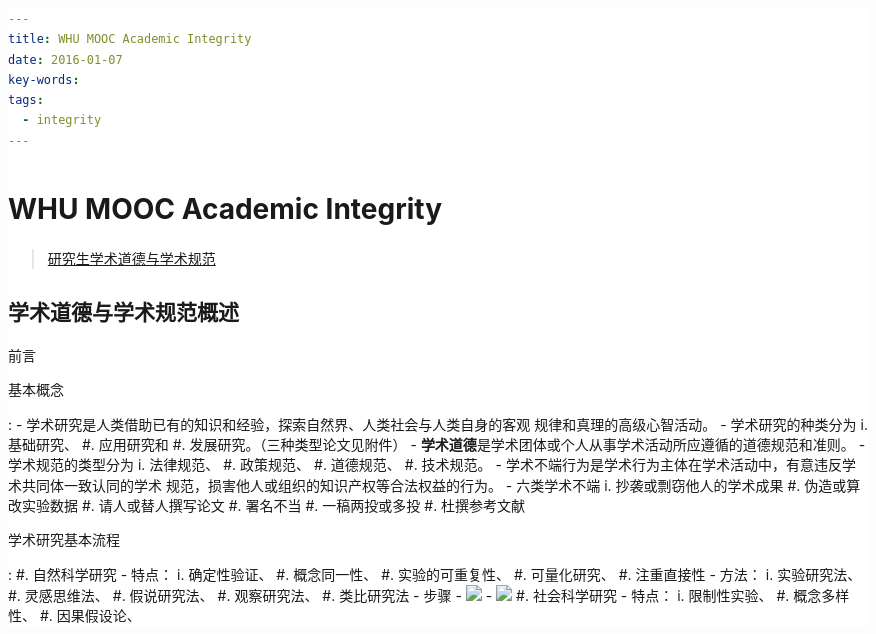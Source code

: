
 ```yaml
---
title: WHU MOOC Academic Integrity
date: 2016-01-07
key-words:
tags:
  - integrity
---
```


WHU MOOC Academic Integrity
===========================

>   [研究生学术道德与学术规范](http://ptr.chaoxing.com/course/3629961.html)

## 学术道德与学术规范概述

前言

基本概念

:   -   学术研究是人类借助已有的知识和经验，探索自然界、人类社会与人类自身的客观
        规律和真理的高级心智活动。
    -   学术研究的种类分为
        i.  基础研究、
        #.  应用研究和
        #.  发展研究。（三种类型论文见附件）
    -   **学术道德**是学术团体或个人从事学术活动所应遵循的道德规范和准则。
    -   学术规范的类型分为
        i.  法律规范、
        #.  政策规范、
        #.  道德规范、
        #.  技术规范。
    -   学术不端行为是学术行为主体在学术活动中，有意违反学术共同体一致认同的学术
        规范，损害他人或组织的知识产权等合法权益的行为。
    -   六类学术不端
        i.  抄袭或剽窃他人的学术成果
        #.  伪造或算改实验数据
        #.  请人或替人撰写论文
        #.  署名不当
        #.  一稿两投或多投
        #.  杜撰参考文献

学术研究基本流程

:   #.  自然科学研究
        -   特点：
            i.  确定性验证、
            #.  概念同一性、
            #.  实验的可重复性、
            #.  可量化研究、
            #.  注重直接性
        -   方法：
            i.  实验研究法、
            #.  灵感思维法、
            #.  假说研究法、
            #.  观察研究法、
            #.  类比研究法
        -   步骤
            -   ![](http://whudoc.qiniudn.com/01.png)
            -   ![](http://whudoc.qiniudn.com/02.jpg)
    #.  社会科学研究
        -   特点：
            i.  限制性实验、
            #.  概念多样性、
            #.  因果假设论、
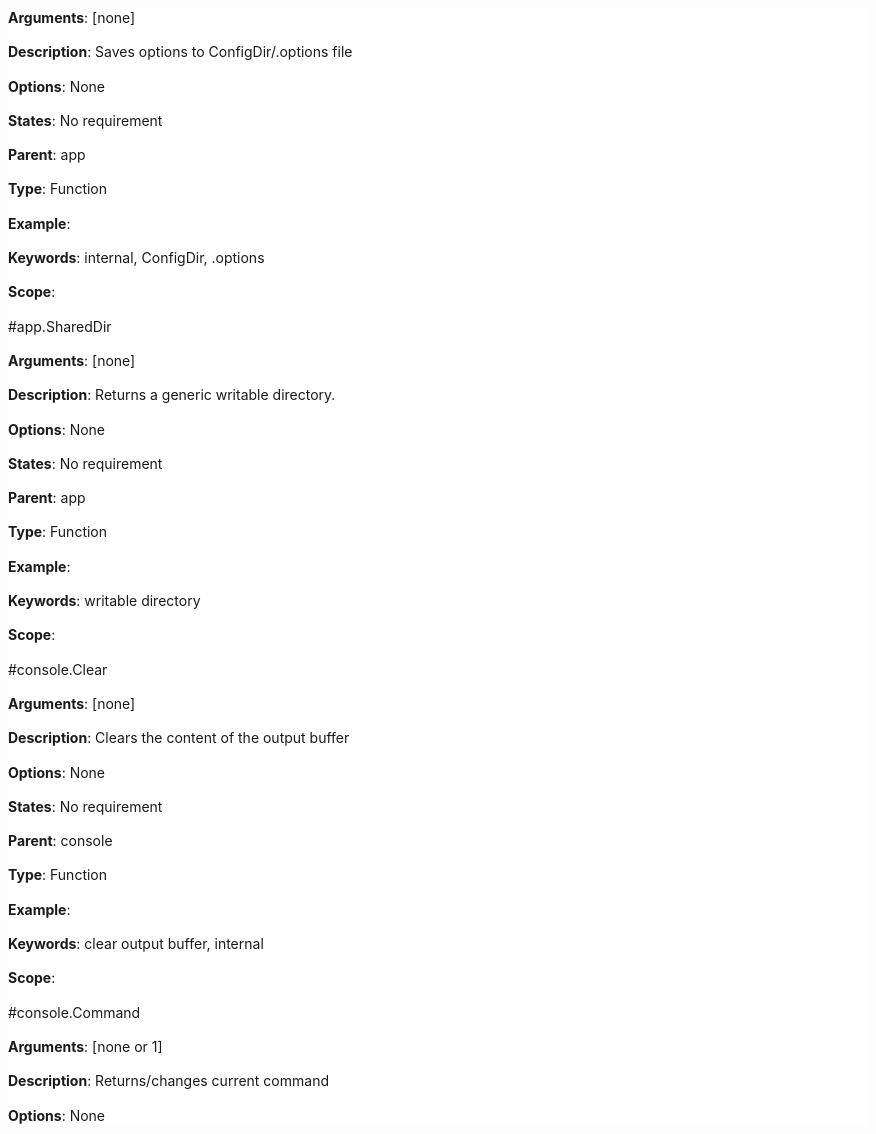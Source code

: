 **Arguments**: [none]

**Description**: Saves options to ConfigDir/.options file

**Options**: None

**States**: No requirement

**Parent**: app

**Type**: Function

**Example**: 

**Keywords**: internal, ConfigDir, .options

**Scope**: 

#app.SharedDir

**Arguments**: [none]

**Description**: Returns a generic writable directory.

**Options**: None

**States**: No requirement

**Parent**: app

**Type**: Function

**Example**: 

**Keywords**: writable directory

**Scope**: 

#console.Clear

**Arguments**: [none]

**Description**: Clears the content of the output buffer

**Options**: None

**States**: No requirement

**Parent**: console

**Type**: Function

**Example**: 

**Keywords**: clear output buffer, internal

**Scope**: 

#console.Command

**Arguments**: [none or 1]

**Description**: Returns/changes current command

**Options**: None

----

Problem to solve => Sift the material for lines with the string "ConfigDir". Copy each one found.

Response box =>
**Description**: Saves options to ConfigDir/.options file
**Keywords**: internal, ConfigDir, .options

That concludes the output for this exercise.